<<<<

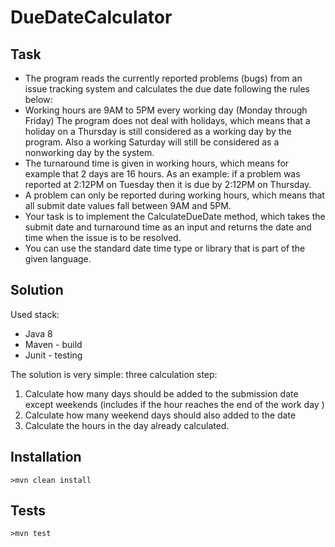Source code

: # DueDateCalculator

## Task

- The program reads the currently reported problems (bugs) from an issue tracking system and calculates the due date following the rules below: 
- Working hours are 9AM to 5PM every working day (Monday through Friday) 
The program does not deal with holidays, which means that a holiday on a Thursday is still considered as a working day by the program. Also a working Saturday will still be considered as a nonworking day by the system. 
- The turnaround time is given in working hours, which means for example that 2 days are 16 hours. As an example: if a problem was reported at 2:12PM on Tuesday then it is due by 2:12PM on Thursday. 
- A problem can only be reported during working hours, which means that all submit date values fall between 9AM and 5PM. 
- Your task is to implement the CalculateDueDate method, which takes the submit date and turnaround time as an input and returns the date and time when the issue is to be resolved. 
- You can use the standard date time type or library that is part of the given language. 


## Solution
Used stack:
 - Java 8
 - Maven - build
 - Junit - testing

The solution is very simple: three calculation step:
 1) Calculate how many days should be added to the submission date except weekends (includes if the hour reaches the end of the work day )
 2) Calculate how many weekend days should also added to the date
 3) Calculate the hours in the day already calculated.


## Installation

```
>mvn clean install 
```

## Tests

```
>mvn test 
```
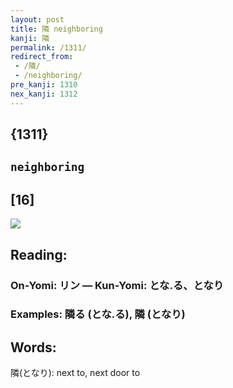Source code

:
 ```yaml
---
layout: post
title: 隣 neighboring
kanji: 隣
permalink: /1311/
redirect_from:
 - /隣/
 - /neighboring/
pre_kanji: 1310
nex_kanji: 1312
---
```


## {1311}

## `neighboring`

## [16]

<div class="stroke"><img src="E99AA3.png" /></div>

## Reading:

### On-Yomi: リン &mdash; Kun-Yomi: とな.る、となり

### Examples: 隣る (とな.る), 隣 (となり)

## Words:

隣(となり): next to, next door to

>>>>

## Directions
Please set down the whole listing exactly, apart from the pictures.

## Solution below
Source code

: # DueDateCalculator

## Task

- The program reads the currently reported problems (bugs) from an issue tracking system and calculates the due date following the rules below: 
- Working hours are 9AM to 5PM every working day (Monday through Friday) 
The program does not deal with holidays, which means that a holiday on a Thursday is still considered as a working day by the program. Also a working Saturday will still be considered as a nonworking day by the system. 
- The turnaround time is given in working hours, which means for example that 2 days are 16 hours. As an example: if a problem was reported at 2:12PM on Tuesday then it is due by 2:12PM on Thursday. 
- A problem can only be reported during working hours, which means that all submit date values fall between 9AM and 5PM. 
- Your task is to implement the CalculateDueDate method, which takes the submit date and turnaround time as an input and returns the date and time when the issue is to be resolved. 
- You can use the standard date time type or library that is part of the given language. 


## Solution
Used stack:
 - Java 8
 - Maven - build
 - Junit - testing

The solution is very simple: three calculation step:
 1) Calculate how many days should be added to the submission date except weekends (includes if the hour reaches the end of the work day )
 2) Calculate how many weekend days should also added to the date
 3) Calculate the hours in the day already calculated.


## Installation

```
>mvn clean install 
```

## Tests

```
>mvn test 
```
Source code

:
 ```yaml
---
layout: post
title: 隣 neighboring
kanji: 隣
permalink: /1311/
redirect_from:
 - /隣/
 - /neighboring/
pre_kanji: 1310
nex_kanji: 1312
---
```


## {1311}

## `neighboring`

## [16]

<div class="stroke"><img src="E99AA3.png" /></div>

## Reading:

### On-Yomi: リン &mdash; Kun-Yomi: とな.る、となり

### Examples: 隣る (とな.る), 隣 (となり)

## Words:

隣(となり): next to, next door to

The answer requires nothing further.